● WORK INSTRUCTION: Of the lines in the material below, print only those from the one containing "Panel 2 (Graffiti): Which" to the one containing "is modelled where", ends included, exactly as written and without pictures.
+--
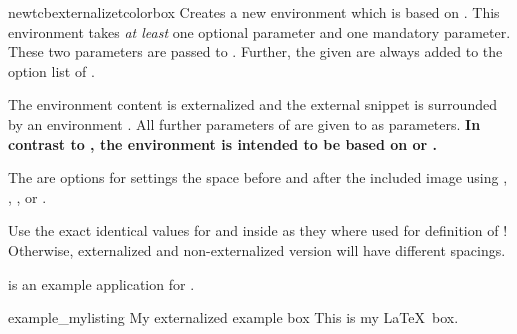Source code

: \begin{docCommand}[doc new=2015-03-11]{newtcbexternalizetcolorbox}{}
  Creates a new environment  which is based on
  . This environment takes \emph{at least}
  one optional parameter and one mandatory parameter.
  These two parameters are passed to .
  Further, the given  are always added to the option list of .\par
  The environment content is externalized and the external snippet is surrounded
  by an environment . All further parameters of 
  are given to  as parameters.
  \textbf{In contrast to , the
  environment  is intended to be based on 
  or .}\par
  The  are options for settings the space before
  and after the included image using , ,
  , or .
  \begin{marker}
  Use the exact identical values for  and 
  inside  as they where used for definition of
  ! Otherwise, externalized and non-externalized version will have
  different spacings.
  \end{marker}
   is an example application for .



{
\begin{dispExample}
\begin{exmyownlisting}{example_mylisting}%
  {My externalized example box}
This is my \LaTeX\ box.
\end{exmyownlisting}
\end{dispExample}
}
\end{docCommand}




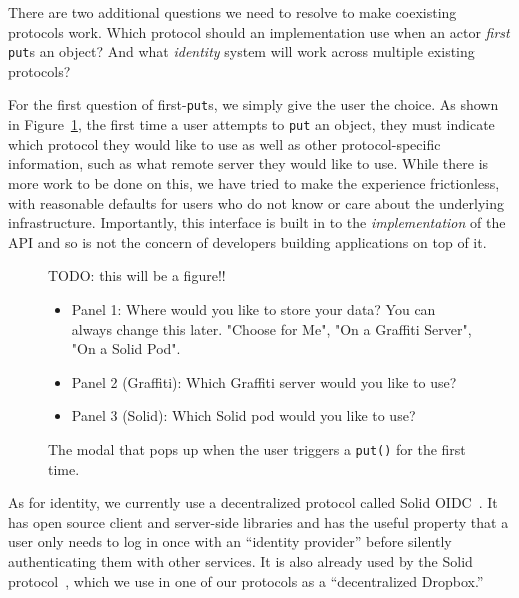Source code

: There are two additional questions we need to resolve to make
coexisting protocols work.
Which protocol should an implementation use
when an actor \emph{first} \texttt{put}s an object?
And what \emph{identity} system will work across multiple existing
protocols?

For the first question of first-\texttt{put}s, we simply give the user the choice.
As shown in Figure~\ref{above-and-below:choose-protocol},
the first time a user attempts to \texttt{put} an object,
they must indicate which protocol they would like to use
as well as other protocol-specific information, such as what
remote server they would like to use.
While there is more work to be done on this,
we have tried to make the experience frictionless, with
reasonable defaults for
users who do not know or care about the underlying infrastructure.
Importantly, this interface is built in to the \emph{implementation}
of the API and so is not the concern of developers building
applications on top of it.


\begin{figure}
    \label{above-and-below:choose-protocol}
    TODO: this will be a figure!!
    \begin{itemize}
    \item
    Panel 1: Where would you like to store your data? You can always change this later.
    "Choose for Me", "On a Graffiti Server", "On a Solid Pod".
    \item
    Panel 2 (Graffiti): Which Graffiti server would you like to use?
    \item
    Panel 3 (Solid): Which Solid pod would you like to use?
    \end{itemize}
    \caption{The modal that pops up when the user triggers a \texttt{put()} for the first time.}
\end{figure}

As for identity, we currently use a decentralized protocol called Solid OIDC~\cite{solidoidc}.
It has open source client and server-side libraries and has
the useful property that a user only needs to log in once
with an ``identity provider'' before silently authenticating
them with other services.
It is also already used by the Solid protocol~\cite{solid},
which we use in one of our protocols as a ``decentralized Dropbox.''

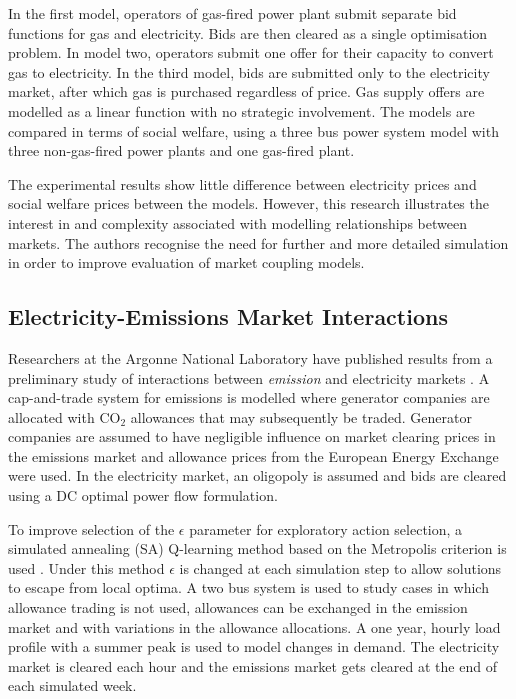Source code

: In the first model, operators of gas-fired power plant submit separate bid
functions for gas and electricity.  Bids are then cleared as a single
optimisation problem.  In model two, operators submit one offer for their
capacity to convert gas to electricity.  In the third model, bids are
submitted only to the electricity market, after which gas is purchased
regardless of price.  Gas supply offers are modelled as a linear function with
no strategic involvement.  The models are compared in terms of social welfare,
using a three bus power system model with three non-gas-fired power plants and
one gas-fired plant.

The experimental results show little difference between electricity prices and
social welfare prices between the models.  However, this research illustrates
the interest in and complexity associated with modelling relationships between
markets.  The authors recognise the need for further and more detailed
simulation in order to improve evaluation of market coupling models.

\subsection{Electricity-Emissions Market Interactions}
Researchers at the Argonne National Laboratory have published results from a
preliminary study of interactions between \textit{emission} and electricity
markets \cite{wang:09}.  A cap-and-trade system for emissions is modelled where
generator companies are allocated with $\mbox{CO}_2$ allowances that may
subsequently be traded.  Generator companies are assumed to have negligible
influence on market clearing prices in the emissions market and allowance
prices from the European Energy Exchange were used.  In the electricity market,
an oligopoly is assumed and bids are cleared using a DC optimal power flow
formulation.

To improve selection of the $\epsilon$ parameter for exploratory
action selection, a simulated annealing (SA) Q-learning method based on the
Metropolis criterion is used \cite{guo:sa}. Under this method $\epsilon$ is
changed at each simulation step to allow solutions to escape from local
optima.  A two bus system is used to study cases in which allowance trading
is not used, allowances can be exchanged in the emission market and with
variations in the allowance allocations.  A one year, hourly load profile with
a summer peak is used to model changes in demand.  The electricity market is
cleared each hour and the emissions market gets cleared at the end of each
simulated week.

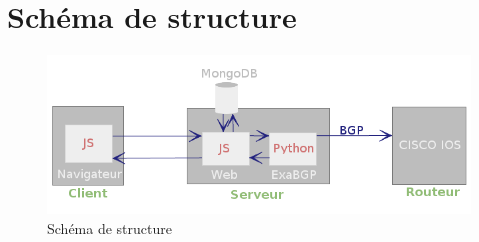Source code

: \section{Schéma de structure}

\begin{figure}[h]
\includegraphics[scale = 0.75]{img/Schema_de_structure.png}
\caption{Schéma de structure}
\end{figure}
+--
● RESPONSE AREA:
    Panel 2 (Graffiti): Which Graffiti server would you like to use?
    \item
    Panel 3 (Solid): Which Solid pod would you like to use?
    \end{itemize}
    \caption{The modal that pops up when the user triggers a \texttt{put()} for the first time.}
\end{figure}

As for identity, we currently use a decentralized protocol called Solid OIDC~\cite{solidoidc}.
It has open source client and server-side libraries and has
the useful property that a user only needs to log in once
with an ``identity provider'' before silently authenticating
them with other services.
It is also already used by the Solid protocol~\cite{solid},
which we use in one of our protocols as a ``decentralized Dropbox.''

Source code

: In the first model, operators of gas-fired power plant submit separate bid
functions for gas and electricity.  Bids are then cleared as a single
optimisation problem.  In model two, operators submit one offer for their
capacity to convert gas to electricity.  In the third model, bids are
submitted only to the electricity market, after which gas is purchased
regardless of price.  Gas supply offers are modelled as a linear function with
no strategic involvement.  The models are compared in terms of social welfare,
using a three bus power system model with three non-gas-fired power plants and
one gas-fired plant.

The experimental results show little difference between electricity prices and
social welfare prices between the models.  However, this research illustrates
the interest in and complexity associated with modelling relationships between
markets.  The authors recognise the need for further and more detailed
simulation in order to improve evaluation of market coupling models.

\subsection{Electricity-Emissions Market Interactions}
Researchers at the Argonne National Laboratory have published results from a
preliminary study of interactions between \textit{emission} and electricity
markets \cite{wang:09}.  A cap-and-trade system for emissions is modelled where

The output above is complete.